Keene’s interview came nearly a week after NRA Executive Vice President Wayne LaPierre addressed media — but did not take questions — and said that all schools in the United States should have armed officers. That is the only way, he said, to prevent another massacre like that at Sandy Hook Elementary, which left 20 children and six adults dead.

On December 21, LaPierre called for armed officers in “every single school” and said that action should be taken before children return to school at the start of the year.

“I call on Congress today to act immediately to appropriate whatever is necessary to put armed police officers in every single school in this nation and to do it now to make sure that blanket safety is in place when our kids return to school in January,” he said.

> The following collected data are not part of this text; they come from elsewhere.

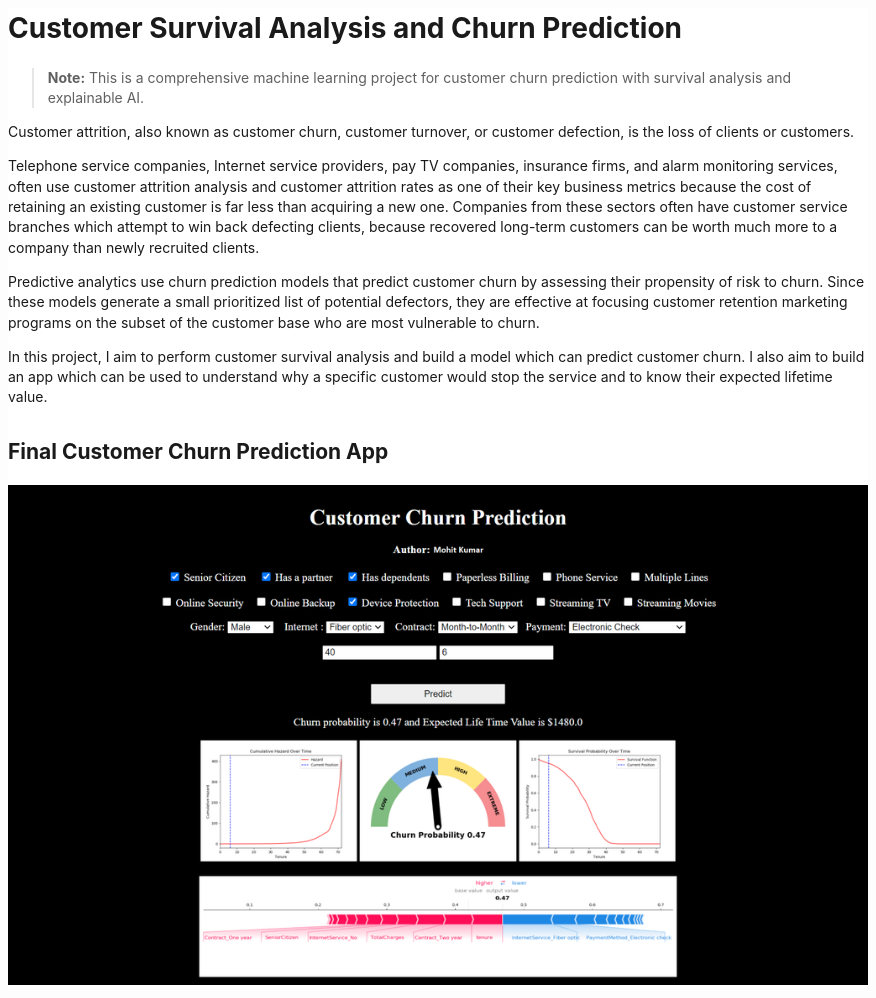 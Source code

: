# Customer Survival Analysis and Churn Prediction

> **Note:** This is a comprehensive machine learning project for customer churn prediction with survival analysis and explainable AI.

Customer attrition, also known as customer churn, customer turnover, or customer defection, is the loss of clients or customers.

Telephone service companies, Internet service providers, pay TV companies, insurance firms, and alarm monitoring services, often use customer attrition analysis and customer attrition rates as one of their key business metrics because the cost of retaining an existing customer is far less than acquiring a new one. Companies from these sectors often have customer service branches which attempt to win back defecting clients, because recovered long-term customers can be worth much more to a company than newly recruited clients.

Predictive analytics use churn prediction models that predict customer churn by assessing their propensity of risk to churn. Since these models generate a small prioritized list of potential defectors, they are effective at focusing customer retention marketing programs on the subset of the customer base who are most vulnerable to churn.

In this project, I aim to perform customer survival analysis and build a model which can predict customer churn. I also aim to build an app which can be used to understand why a specific customer would stop the service and to know their expected lifetime value.  

## Final Customer Churn Prediction App
![App Preview](app-pic.png)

LaPierre continued, “Before Congress reconvenes, before we engage in any lengthy debate over legislation, regulation or anything else, as soon as our kids return to school after the holiday break, we need to have every single school in America immediately deploy a protection program proven to work, and by that I mean armed security.”

On Thursday, Keene took questions about LaPierre’s statements, which were heavily criticized, even by NRA members.

“Whether an individual school wants that kind of protection or doesn’t want that kind of protection is really up to the individual school,” he said. “And when we made that statement, when Wayne LaPierre spoke about a week ago, he suggested that what has to happen, and what should happen, is in every school district, administrators, teachers and parents should sit down and ask what’s needed to protect the students in that school.”